I'm cautious and treading a tightrope for another reason. It's even more of a subtle reason. It's that, if you've been following the teachings so far over the last couple of years, if you've been following closely, you'll recognize the fact that imaginal and soulmaking experiences are dynamic. They're not static experiences. As we've explained in previous talks, the soulmaking dynamic starts to involve the other elements (so the eros, and the logos, or the image), and they start to deepen, and widen, and enrich, and fertilize, and complicate each other. That's a dynamic. It's moving. It's on its way. It's expanding. It's enriching. It's complicating. It's getting more complicated. It's deepening.

And then also, as you may remember if you've been listening closely, when there's an imaginal perception, then not just the object, but eventually, at some point, the sense of the self becomes involved in that imaginal constellation. So subject and object, self and other, and then the world, too, in cosmopoesis, and the eros itself. And within all that, as we alluded to already, there's this kind of infinite echoing and mirroring.

And at some point in the dynamic -- all this is a process; it's happening, it's expanding and enriching -- and at some point, the self-image becomes, actually, one's whole life, one's whole storying, if you like. It's not just this moment now, without past, without future. And as I said, something of the relationship with and the concept of time is opened out and altered.

But the main point right now is that there's a dynamic. So how much of this, or what stage of complication, and enrichening, and deepening, and widening of the eros, of the psyche, of the logos -- what stage of involvement of the self and the world and the image of the eros, or the logos of the eros, are we at, at any moment, in relating to an imaginal object? And at what point in that dynamic, in that unfolding, in that process of mutual enrichment and involvement, deepening, complicating -- at what point are we going to say, "Now it's imaginal"?

So I might have all the beauty, and the meaningfulness, and theatre, and all those other things with the imaginal object, but the self is not quite fully involved yet as image. It hasn't been drawn into and involved in the imaginal complex and the constellation of the imaginal. Am I going to say that's imaginal or not imaginal? It's a little bit arbitrary. So that's another reason -- more subtle, if you like -- why I'm a little cautious about throwing out these lists that can easily become sort of canonical, or rigid, or too formulaic and stipulative.

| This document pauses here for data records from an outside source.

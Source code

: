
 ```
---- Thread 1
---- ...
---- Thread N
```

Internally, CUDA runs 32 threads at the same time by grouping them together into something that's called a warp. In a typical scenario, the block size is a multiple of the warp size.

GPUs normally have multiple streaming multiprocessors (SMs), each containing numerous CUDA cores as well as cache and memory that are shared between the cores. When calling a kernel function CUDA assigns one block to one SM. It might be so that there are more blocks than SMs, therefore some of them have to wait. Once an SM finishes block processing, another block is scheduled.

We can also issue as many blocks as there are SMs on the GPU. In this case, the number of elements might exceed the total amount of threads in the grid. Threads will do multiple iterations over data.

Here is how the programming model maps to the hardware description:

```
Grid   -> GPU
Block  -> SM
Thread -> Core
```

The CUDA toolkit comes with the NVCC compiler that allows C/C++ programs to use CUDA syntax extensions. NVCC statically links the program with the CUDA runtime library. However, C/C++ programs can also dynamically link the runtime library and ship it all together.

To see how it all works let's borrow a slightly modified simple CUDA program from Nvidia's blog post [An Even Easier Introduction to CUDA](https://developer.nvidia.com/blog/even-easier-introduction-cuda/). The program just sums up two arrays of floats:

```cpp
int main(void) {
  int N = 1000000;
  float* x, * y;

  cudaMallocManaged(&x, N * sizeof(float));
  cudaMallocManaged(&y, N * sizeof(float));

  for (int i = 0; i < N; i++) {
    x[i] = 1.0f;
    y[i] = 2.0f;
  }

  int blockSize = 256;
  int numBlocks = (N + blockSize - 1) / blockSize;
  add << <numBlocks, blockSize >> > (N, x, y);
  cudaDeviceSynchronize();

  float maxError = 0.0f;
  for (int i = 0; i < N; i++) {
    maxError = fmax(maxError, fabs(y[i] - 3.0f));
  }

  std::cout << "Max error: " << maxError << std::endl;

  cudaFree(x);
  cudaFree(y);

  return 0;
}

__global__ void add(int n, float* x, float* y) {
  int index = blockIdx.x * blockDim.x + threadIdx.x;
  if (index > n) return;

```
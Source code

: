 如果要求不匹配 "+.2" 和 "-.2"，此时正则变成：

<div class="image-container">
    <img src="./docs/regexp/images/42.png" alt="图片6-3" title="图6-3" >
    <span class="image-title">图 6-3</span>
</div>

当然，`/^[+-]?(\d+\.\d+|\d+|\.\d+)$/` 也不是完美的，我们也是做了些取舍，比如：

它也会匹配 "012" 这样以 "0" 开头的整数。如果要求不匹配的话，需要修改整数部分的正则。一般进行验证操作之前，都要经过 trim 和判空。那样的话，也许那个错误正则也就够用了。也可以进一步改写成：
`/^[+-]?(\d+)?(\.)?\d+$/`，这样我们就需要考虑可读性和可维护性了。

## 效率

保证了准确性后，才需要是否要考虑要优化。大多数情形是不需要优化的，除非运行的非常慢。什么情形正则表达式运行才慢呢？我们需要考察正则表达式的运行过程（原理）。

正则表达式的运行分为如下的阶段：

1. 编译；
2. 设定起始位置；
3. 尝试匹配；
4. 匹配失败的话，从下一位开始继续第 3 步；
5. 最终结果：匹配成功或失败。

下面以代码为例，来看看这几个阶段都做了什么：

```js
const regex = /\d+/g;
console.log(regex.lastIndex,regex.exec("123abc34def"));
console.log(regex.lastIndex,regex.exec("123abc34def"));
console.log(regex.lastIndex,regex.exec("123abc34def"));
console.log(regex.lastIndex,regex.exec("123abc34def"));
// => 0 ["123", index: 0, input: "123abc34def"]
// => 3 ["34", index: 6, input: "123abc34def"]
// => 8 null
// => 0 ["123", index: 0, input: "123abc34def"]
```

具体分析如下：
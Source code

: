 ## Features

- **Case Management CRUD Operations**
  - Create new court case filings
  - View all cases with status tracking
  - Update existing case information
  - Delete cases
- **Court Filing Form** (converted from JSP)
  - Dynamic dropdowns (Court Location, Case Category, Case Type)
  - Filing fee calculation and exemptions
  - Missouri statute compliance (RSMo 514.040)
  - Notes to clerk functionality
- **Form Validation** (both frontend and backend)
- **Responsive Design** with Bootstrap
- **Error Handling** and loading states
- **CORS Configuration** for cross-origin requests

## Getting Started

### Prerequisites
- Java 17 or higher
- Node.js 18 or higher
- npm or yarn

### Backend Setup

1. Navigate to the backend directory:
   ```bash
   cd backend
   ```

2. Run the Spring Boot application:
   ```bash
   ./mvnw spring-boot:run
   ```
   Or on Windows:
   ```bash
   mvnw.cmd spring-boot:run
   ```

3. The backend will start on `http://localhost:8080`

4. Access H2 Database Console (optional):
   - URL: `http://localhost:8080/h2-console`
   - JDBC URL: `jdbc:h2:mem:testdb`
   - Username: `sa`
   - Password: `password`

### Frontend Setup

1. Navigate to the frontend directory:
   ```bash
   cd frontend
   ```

So there is this spectrum. Clearly, something like papañca, imagination in a state of papañca is not imaginal, and neither is it imaginal when we do a straightforward mettā practice, necessarily. And there's this kind of spectrum -- yes, gradation -- of uses of the imagination that, we could say, get more and more imaginal. And exactly what point we say, "Now it's imaginal," we could argue that.

So what that means is, as a practitioner, one wants to maybe listen to all these elements and see, "Well, how can I move towards more of the fuller end, the more authentically or more fully imaginal end of things? How can I enrich my experience, deepen it, open it out, make it more fertile?" So it's not so much about judging oneself or measuring up or something. It's a kind of direction we're interested in. And for me, the clarity is important. We're really talking about something other than just the use of the imagination, or something just mythic or whatever.